At the age of 22, with little more than a few meager belongings that he could carry, Lincoln left his small town and impoverished surroundings to seek a better life. In the pack he carried on his shoulder he included books, without which he may never have become president. They were the Bible and Shakespeare’s plays. While his horse rested, reading transported him into another world and taught him the power of stories and language. “Reading the Bible and Shakespeare over and over implanted rhythms and poetry that would come to fruition in those works of his maturity that made Abraham Lincoln our only poet-president,” writes Goodwin.

Lincoln — The Master Storyteller

When Lincoln visited small towns during the presidential campaign of 1860, thousands of people walked for miles or traveled for days to hear him speak. According to Goodwin, “No one could equal his never-ending stream of stories nor his ability to reproduce them with such contagious mirth. As his winding tales became more famous, crowds of villagers awaited his arrival at every stop for the chance to hear a master storyteller. Everywhere he went, he won devoted followers.”

Lincoln’s “stirring oratory” earned him admiration from voters, but also from his political opponents who were so captivated by his eloquence and vision, they joined his cabinet. In a lesson that applies to today’s divisive political climate, Lincoln was able to turn competitors into colleagues and together “steered the country through a division that threatened the republic’s existence.”

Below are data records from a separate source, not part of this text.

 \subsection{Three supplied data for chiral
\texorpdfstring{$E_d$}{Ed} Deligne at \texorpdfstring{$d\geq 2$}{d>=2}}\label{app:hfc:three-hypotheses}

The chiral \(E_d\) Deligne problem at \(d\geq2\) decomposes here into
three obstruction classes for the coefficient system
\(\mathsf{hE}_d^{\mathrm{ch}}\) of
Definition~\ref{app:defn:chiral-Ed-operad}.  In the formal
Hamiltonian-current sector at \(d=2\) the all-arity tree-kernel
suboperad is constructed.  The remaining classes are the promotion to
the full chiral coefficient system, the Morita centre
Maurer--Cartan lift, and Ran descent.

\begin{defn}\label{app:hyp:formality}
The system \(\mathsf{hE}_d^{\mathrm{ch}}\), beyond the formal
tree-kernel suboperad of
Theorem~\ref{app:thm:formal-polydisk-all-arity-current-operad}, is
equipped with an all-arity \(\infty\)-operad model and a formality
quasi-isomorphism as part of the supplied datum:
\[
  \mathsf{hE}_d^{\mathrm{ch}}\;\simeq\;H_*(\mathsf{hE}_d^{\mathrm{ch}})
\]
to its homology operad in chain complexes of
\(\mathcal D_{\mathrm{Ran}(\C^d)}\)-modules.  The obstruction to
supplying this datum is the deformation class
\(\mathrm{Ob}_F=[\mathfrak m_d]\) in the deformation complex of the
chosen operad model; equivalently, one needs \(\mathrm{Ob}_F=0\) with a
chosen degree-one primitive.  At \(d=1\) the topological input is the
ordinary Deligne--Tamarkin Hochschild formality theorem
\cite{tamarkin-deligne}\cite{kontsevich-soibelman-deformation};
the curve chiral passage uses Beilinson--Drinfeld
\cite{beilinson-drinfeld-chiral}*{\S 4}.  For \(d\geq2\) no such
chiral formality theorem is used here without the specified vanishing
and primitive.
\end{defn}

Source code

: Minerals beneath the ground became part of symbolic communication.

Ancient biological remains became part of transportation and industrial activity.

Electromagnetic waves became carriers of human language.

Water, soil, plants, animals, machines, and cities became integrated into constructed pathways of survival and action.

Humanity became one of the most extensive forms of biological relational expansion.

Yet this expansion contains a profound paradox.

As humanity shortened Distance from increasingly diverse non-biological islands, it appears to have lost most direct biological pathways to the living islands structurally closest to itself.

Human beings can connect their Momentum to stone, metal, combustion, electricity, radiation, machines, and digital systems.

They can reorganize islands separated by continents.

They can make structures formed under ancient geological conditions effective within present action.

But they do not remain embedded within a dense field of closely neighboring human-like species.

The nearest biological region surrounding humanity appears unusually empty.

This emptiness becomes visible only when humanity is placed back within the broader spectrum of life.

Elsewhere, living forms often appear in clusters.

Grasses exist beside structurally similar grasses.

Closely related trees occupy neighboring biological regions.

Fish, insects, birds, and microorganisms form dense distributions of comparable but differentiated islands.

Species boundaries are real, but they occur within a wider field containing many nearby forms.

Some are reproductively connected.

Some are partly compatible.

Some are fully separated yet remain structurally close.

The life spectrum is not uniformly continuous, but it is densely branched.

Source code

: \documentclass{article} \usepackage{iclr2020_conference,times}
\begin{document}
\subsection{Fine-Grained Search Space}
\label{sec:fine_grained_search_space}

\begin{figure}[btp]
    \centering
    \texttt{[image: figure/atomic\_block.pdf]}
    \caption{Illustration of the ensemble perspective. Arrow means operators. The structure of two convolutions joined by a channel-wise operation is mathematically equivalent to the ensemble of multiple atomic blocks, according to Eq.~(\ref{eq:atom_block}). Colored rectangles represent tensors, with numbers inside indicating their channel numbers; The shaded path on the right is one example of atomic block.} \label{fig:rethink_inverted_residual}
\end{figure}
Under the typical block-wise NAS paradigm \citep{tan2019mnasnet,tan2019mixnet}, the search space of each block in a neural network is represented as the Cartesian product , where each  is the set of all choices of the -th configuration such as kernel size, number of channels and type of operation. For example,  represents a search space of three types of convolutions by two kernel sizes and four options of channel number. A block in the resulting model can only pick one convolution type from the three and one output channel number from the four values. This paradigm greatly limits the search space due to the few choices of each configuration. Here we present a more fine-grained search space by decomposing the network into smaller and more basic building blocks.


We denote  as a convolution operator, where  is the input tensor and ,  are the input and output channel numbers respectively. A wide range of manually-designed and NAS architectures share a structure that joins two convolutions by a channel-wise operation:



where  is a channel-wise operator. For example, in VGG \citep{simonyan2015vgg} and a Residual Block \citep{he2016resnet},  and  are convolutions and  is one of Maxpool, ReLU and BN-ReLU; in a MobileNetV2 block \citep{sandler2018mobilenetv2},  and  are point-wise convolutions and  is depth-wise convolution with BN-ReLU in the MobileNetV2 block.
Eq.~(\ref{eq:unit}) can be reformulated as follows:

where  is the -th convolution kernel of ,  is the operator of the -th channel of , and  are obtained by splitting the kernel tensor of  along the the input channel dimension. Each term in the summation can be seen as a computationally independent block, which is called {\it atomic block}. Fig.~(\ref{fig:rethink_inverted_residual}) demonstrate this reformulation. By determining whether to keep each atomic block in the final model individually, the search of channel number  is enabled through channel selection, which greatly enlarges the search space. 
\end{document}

Lincoln understood that persuasion requires that a leader educate andentertain. Lincoln did both in conversation, speechmaking and in the famous Lincoln-Douglas debates. Instead of asserting messages point-by-point like Douglas, Lincoln wrapped his argument in story form. According to Goodwin, the story was irresistible, “transporting his listeners back to their roots as a people, to the founding of the nation—a story that still retained its power to arouse strong emotion and thoughtful attention.”

A story or parable is an extended metaphor, and Lincoln was a master of the form. In his famous anti-slavery speech accepting his party’s nomination for senate, Lincoln used a powerful metaphor that we often quote today—“A house divided against itself cannot stand.” The inspiration for that metaphor came from the book he carried in his backpack while roaming the American prairie—the Gospels of Matthew and Mark.

Storytelling plays a role today for all leaders. As a prairie lawyer taught us in the 1860s, leaders cannot command people to change their minds. People must be sold on an idea and persuaded to support it.